The Court further reiterated that any change in the nature of the custody or the stage of the matter, would not validate an arrest that is ab-initio illegal. It remarked that the NIA must remind itself that a Constitutional mandate cannot be circumvented by resorting to jugglery of statutory provisions.
“It must be articulated that, in light of the verdicts of the Supreme Court in Pankaj Bansal, Prabir Purkayastha, and Vihaan Kumar, which are founded on Article 22(1) of the Constitution of India, there remains no doubt that the requirement of serving grounds of arrest in writing to an arrestee is compulsory and unquestionable regardless of whether an arrest has been made under the PMLA or the UAPA or under any other criminal statute. Moreover, the burden to prove compliance with the requirements of Article 22(1) of the Constitution always rests with the Investigating Agency”, it emphasised.
The Court was of the view that though neither of the parties pressed the contention that the Special Court did not make any enquiry on grounds of arrest in writing, the record shows that no ‘transit remand’ or other Order of a Court was obtained by the NIA before bringing the Petitioners to Delhi after taking them into custody in Imphal, Manipur; and therefore, no legal representation was afforded to the Petitioners at that stage.
“As a sequitur to the above discussion, and notwithstanding the seriousness of the allegations made against the petitioners, there is only one inference that can be drawn, namely that in the present case the NIA has failed to comply with the mandate of serving the grounds of arrest upon the petitioners in writing, whether at the time of arrest or even later-on, whether in the arrest memos or in the remand applications”, it added.
The Court, therefore, directed the release of the accused persons from the judicial custody. However, considering that they were facing charges in FIR, it directed that they shall be released from judicial custody subject to each of them furnishing a personal bond in the sum of Rs. 50,000/- with two local sureties in the like amount, to the satisfaction of the Trial Court.
Accordingly, the High Court disposed of the Petition and set aside the arrest of the accused persons.
Cause Title- Thokchom Shyamjai Singh & Ors. v.
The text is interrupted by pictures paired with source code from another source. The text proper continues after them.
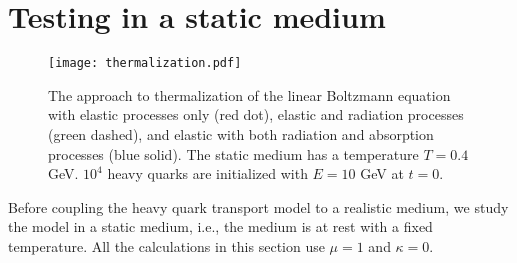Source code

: \section{Testing in a static medium}
\begin{figure}
\texttt{[image: thermalization.pdf]}
\caption{The approach to thermalization of the linear Boltzmann equation with elastic processes only (red dot), elastic and radiation processes (green dashed), and elastic with both radiation and absorption processes (blue solid). The static medium has a temperature $T = 0.4$ GeV. $10^4$ heavy quarks are initialized with $E = 10$ GeV at $t = 0$.}\label{plots:thermalization}
\end{figure}

Before coupling the heavy quark transport model to a realistic medium, we study the model in a static medium, i.e., the medium is at rest with a fixed temperature.
All the calculations in this section use $\mu =1$ and $\kappa = 0$.

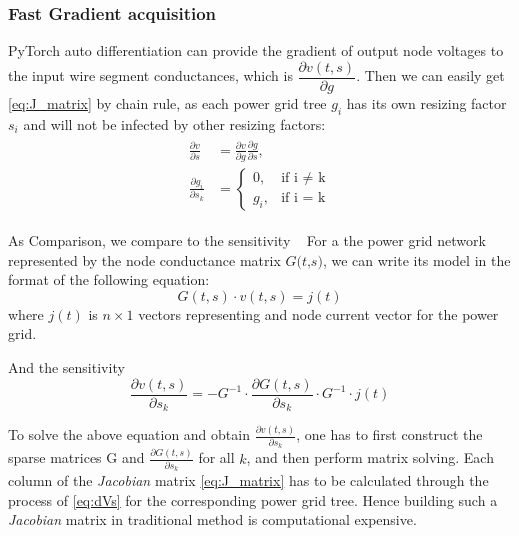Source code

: \subsubsection{Fast Gradient acquisition}
PyTorch auto differentiation can provide the gradient of output node voltages to the input wire segment conductances, which is $ \dfrac{\partial v(t, s)}{\partial g}$. Then we can easily get \eqref{eq:J_matrix} by chain rule, as each power grid tree $g_{i}$ has its own resizing factor $s_{i}$ and will not be infected by other resizing factors:
\begin{equation}
	\label{eq:chain_rule}
	\begin{aligned}
	\begin{split}
	\frac{\partial v}{\partial s} & =\frac{\partial v}{\partial g} \frac{\partial g}{\partial s}, \\ 
	\frac{\partial g_{i}}{\partial s_{k}} & = 
    	\begin{cases}
        		0,      &\mbox{if i $\neq$ k} \\ 
        		g_{i},  &\mbox{if i = k} 
    	\end{cases}
	\end{split}
	\end{aligned}
\end{equation}



As Comparison, we compare to the sensitivity ~\cite{Sukharev:2019pg}
For a the power grid network represented by the node conductance matrix $ \textit{G(t,s)}$, we can write its model in the format of the following equation:
\begin{equation}
	\label{eq:gv=i}
	G(t,s)\cdot v(t,s)= j(t)
\end{equation}
where $j(t)$  is $n\times 1$ vectors representing and node current vector for the power grid.

And the sensitivity 
\begin{equation}
	\label{eq:dVs}
	\dfrac{\partial v(t,s)}{\partial s_{k}} = -G^{-1}\cdot \dfrac{\partial G(t,s)}{\partial s_{k}}  \cdot G^{-1}\cdot j(t)
\end{equation}


To solve the above equation and obtain $ \frac{\partial v(t,s)}{\partial s_{k}}$, one has to first construct the sparse matrices G and $\frac{\partial G(t,s)}{\partial s_{k}}$ for all $k$, and then perform matrix solving. 
Each column of the  \textit{Jacobian} matrix \eqref{eq:J_matrix} has to be calculated through the process of \eqref{eq:dVs} for the corresponding power grid tree. Hence building such a \textit{Jacobian} matrix in traditional method is computational expensive.






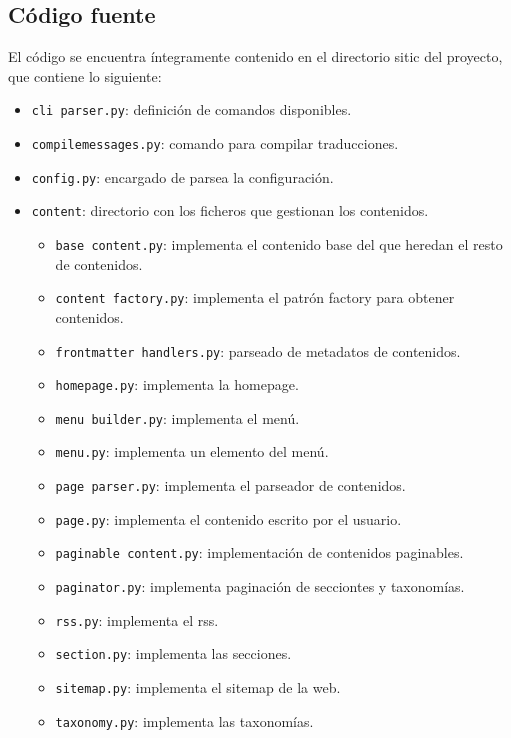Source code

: \subsection{Código fuente}

El código se encuentra íntegramente contenido en el directorio sitic del proyecto, que contiene lo siguiente:

\begin{itemize}
\item \texttt{cli parser.py}: definición de comandos disponibles.
\item \texttt{compilemessages.py}: comando para compilar traducciones.
\item \texttt{config.py}: encargado de parsea la configuración.
\item \texttt{content}: directorio con los ficheros que gestionan los contenidos.
    \begin{itemize}
        \item \texttt{base content.py}: implementa el contenido base del que heredan el resto de contenidos.
       \item \texttt{content factory.py}: implementa el patrón factory para obtener contenidos.
       \item \texttt{frontmatter handlers.py}: parseado de metadatos de contenidos.
       \item \texttt{homepage.py}: implementa la homepage.
       \item \texttt{menu builder.py}: implementa el menú.
       \item \texttt{menu.py}: implementa un elemento del menú.
       \item \texttt{page parser.py}: implementa el parseador de contenidos.
       \item \texttt{page.py}: implementa el contenido escrito por el usuario.
       \item \texttt{paginable content.py}: implementación de contenidos paginables.
       \item \texttt{paginator.py}: implementa paginación de secciontes y taxonomías.
       \item \texttt{rss.py}: implementa el rss.
       \item \texttt{section.py}: implementa las secciones.
       \item \texttt{sitemap.py}: implementa el sitemap de la web.
       \item \texttt{taxonomy.py}: implementa las taxonomías.
    \end{itemize}


\end{itemize}
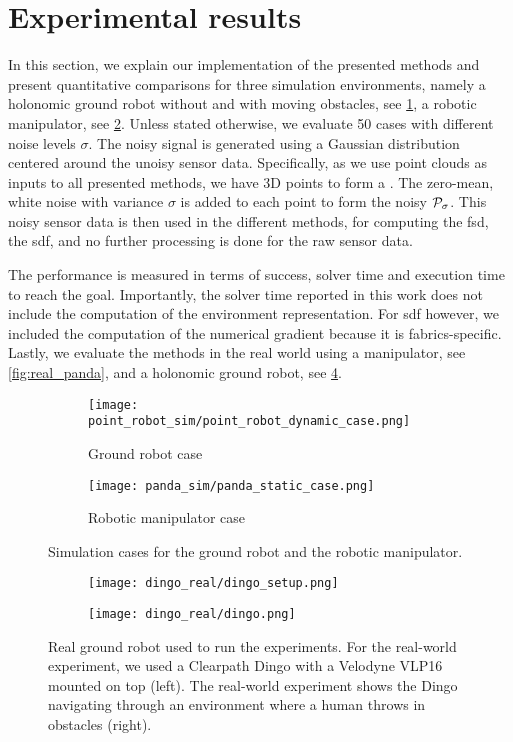 \section{Experimental results}
\label{sec:results}

In this section, we explain our implementation of the
presented methods and present quantitative
comparisons for three simulation environments, namely a
holonomic ground robot without and with moving obstacles,
see \cref{fig:point_robot_case}, a robotic manipulator, see
\cref{fig:panda_case}.
Unless stated otherwise, we evaluate 50 cases with different
noise levels $\sigma$. The noisy signal is generated using a
Gaussian distribution centered around the unoisy sensor
data. Specifically, as we use point clouds as inputs to all
presented methods, we have \np{} 3D points to form a
\pointcloud{}. The zero-mean, white noise with variance
$\sigma$ is added to each point to form the noisy
$\mathcal{P}_{\sigma}$. This noisy sensor data is then used
in the different methods, for computing the \ac{fsd}, the
\ac{sdf}, and no further processing is done for the raw
sensor data.

The performance is measured 
in terms of success, solver time and execution time to reach the goal.
Importantly, the solver time reported in this work does not
include the computation of the environment representation.
For \ac{sdf} however, we included the computation of the
numerical gradient because it is \ac{fabrics}-specific.
Lastly, 
we evaluate the methods in the real world using a
manipulator, see \cref{fig:real_panda},
and a holonomic ground robot, see \cref{fig:real_dingo}.
%
\begin{figure}[ht]
  \begin{subfigure}{0.5\linewidth}
    \texttt{[image: point\_robot\_sim/point\_robot\_dynamic\_case.png]}
    \caption{Ground robot case}
    \label{fig:point_robot_case}
  \end{subfigure}%
  \begin{subfigure}{0.5\linewidth}
    \texttt{[image: panda\_sim/panda\_static\_case.png]}
    \caption{Robotic manipulator case}
    \label{fig:panda_case}
  \end{subfigure}%
  \caption{Simulation cases for the ground robot and the robotic manipulator.}
  \label{fig:simulation_cases}
\end{figure}
%
\begin{figure}[ht]
  \begin{subfigure}{0.5\linewidth}
    \texttt{[image: dingo\_real/dingo\_setup.png]}
  \end{subfigure}%
  \begin{subfigure}{0.5\linewidth}
    \texttt{[image: dingo\_real/dingo.png]}
  \end{subfigure}%
  \caption{Real ground robot used to run the experiments.
  For the real-world experiment, we used a Clearpath Dingo
  with a Velodyne VLP16 mounted on top (left). The
  real-world experiment shows the Dingo navigating through
  an environment where a human throws in obstacles (right).
  }
  \label{fig:real_dingo}
\end{figure}
%
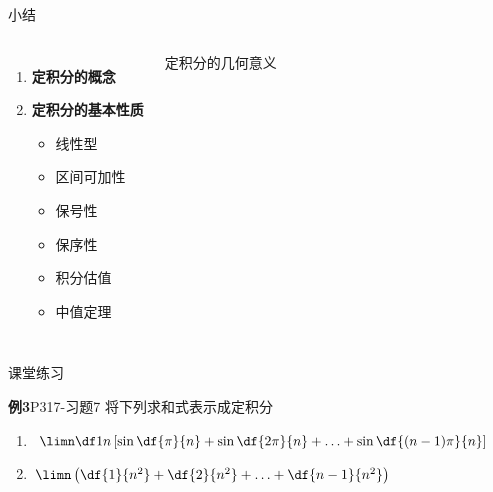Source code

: \begin{frame}[<+->]{小结}
	\linespread{1.5}
	\begin{columns}
		\begin{enumerate}
		  \item {\bf 定积分的概念}
		  \item {\bf 定积分的基本性质}
		  \begin{itemize}
		    \item 线性型
		    \item 区间可加性
		    \item 保号性
		    \item 保序性
		    \item 积分估值
		    \item 中值定理
		  \end{itemize}
		\end{enumerate}
		\begin{center}
			\alert{定积分的几何意义}\\
		\end{center}
	\end{columns}
	
\end{frame}

\begin{frame}{课堂练习}
	\linespread{2}
	\begin{exampleblock}{{\bf 例3}\hfill P317-习题7}
		将下列求和式表示成定积分\pause 
		\begin{enumerate}
		  \item $\limn\df 1n\left[\sin\df{\pi}{n}+\sin\df{2\pi}{n}+\ldots
		  +\sin\df{(n-1)\pi}{n}\right]$\pause 
		  \item $\limn\left(\df{1}{n^2}+\df{2}{n^2}+\ldots+\df{n-1}{n^2}\right)$
		\end{enumerate}
	\end{exampleblock}
\end{frame}


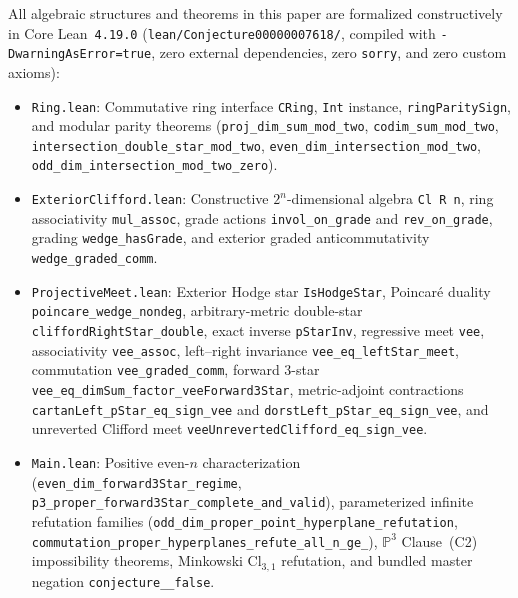 \documentclass[11pt]{article}
\theoremstyle{definition}
\newcommand{\Cl}{\mathrm{Cl}}
\newcommand{\Proj}{\mathbb{P}}
\begin{document}
All algebraic structures and theorems in this paper are formalized constructively in Core Lean~\texttt{4.19.0} (\texttt{lean/Conjecture00000007618/}, compiled with \texttt{-DwarningAsError=true}, zero external dependencies, zero \texttt{sorry}, and zero custom axioms):
\begin{itemize}\raggedright
\item \texttt{Ring.lean}: Commutative ring interface \texttt{CRing}, \texttt{Int} instance, \texttt{ringParitySign}, and modular parity theorems (\texttt{proj\_\allowbreak dim\_\allowbreak sum\_\allowbreak mod\_\allowbreak two}, \texttt{codim\_\allowbreak sum\_\allowbreak mod\_\allowbreak two}, \texttt{intersection\_\allowbreak double\_\allowbreak star\_\allowbreak mod\_\allowbreak two}, \texttt{even\_\allowbreak dim\_\allowbreak intersection\_\allowbreak mod\_\allowbreak two}, \texttt{odd\_\allowbreak dim\_\allowbreak intersection\_\allowbreak mod\_\allowbreak two\_\allowbreak zero}).
\item \texttt{ExteriorClifford.lean}: Constructive $2^n$-dimensional algebra \texttt{Cl R n}, ring associativity \texttt{mul\_\allowbreak assoc}, grade actions \texttt{invol\_\allowbreak on\_\allowbreak grade} and \texttt{rev\_\allowbreak on\_\allowbreak grade}, grading \texttt{wedge\_\allowbreak hasGrade}, and exterior graded anticommutativity \texttt{wedge\_\allowbreak graded\_\allowbreak comm}.
\item \texttt{ProjectiveMeet.lean}: Exterior Hodge star \texttt{IsHodgeStar}, Poincar\'e duality \texttt{poincare\_\allowbreak wedge\_\allowbreak nondeg}, arbitrary-metric double-star \texttt{cliffordRightStar\_\allowbreak double}, exact inverse \texttt{pStarInv}, regressive meet \texttt{vee}, associativity \texttt{vee\_\allowbreak assoc}, left--right invariance \texttt{vee\_\allowbreak eq\_\allowbreak leftStar\_\allowbreak meet}, commutation \texttt{vee\_\allowbreak graded\_\allowbreak comm}, forward 3-star \texttt{vee\_\allowbreak eq\_\allowbreak dimSum\_\allowbreak factor\_\allowbreak veeForward3Star}, metric-adjoint contractions \texttt{cartanLeft\_\allowbreak pStar\_\allowbreak eq\_\allowbreak sign\_\allowbreak vee} and \texttt{dorstLeft\_\allowbreak pStar\_\allowbreak eq\_\allowbreak sign\_\allowbreak vee}, and unreverted Clifford meet \texttt{veeUnrevertedClifford\_\allowbreak eq\_\allowbreak sign\_\allowbreak vee}.
\item \texttt{Main.lean}: Positive even-$n$ characterization (\texttt{even\_\allowbreak dim\_\allowbreak forward3Star\_\allowbreak regime}, \texttt{p3\_\allowbreak proper\_\allowbreak forward3Star\_\allowbreak complete\_\allowbreak and\_\allowbreak valid}), parameterized infinite refutation families (\texttt{odd\_\allowbreak dim\_\allowbreak proper\_\allowbreak point\_\allowbreak hyperplane\_\allowbreak refutation}, \texttt{commutation\_\allowbreak proper\_\allowbreak hyperplanes\_\allowbreak refute\_\allowbreak all\_\allowbreak n\_\allowbreak ge\_}), $\Proj^3$ Clause~(C2) impossibility theorems, Minkowski $\Cl_{3,1}$ refutation, and bundled master negation \texttt{conjecture\_\_\allowbreak false}.
\end{itemize}
\end{document}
Union of India through Home Secretary & Ors. (Neutral Citation: 2025:DHC:1078)
Appearance:
Petitioners: Advocates Siddhartha Borgohain, Aditya Giri, and Hemant Kalra.
Respondents: CGSC Amit Tiwari, SPP Rahul Tyagi, GP Vedansh Anand, Advocates Chetanya Puri, A. Tanwar, Rahul Bhaskar, Soumyadip Chakraborty, Sangeet Sibou, Jatin, Mathew M. Philip, Priya Rai, and Abhishek Tomar.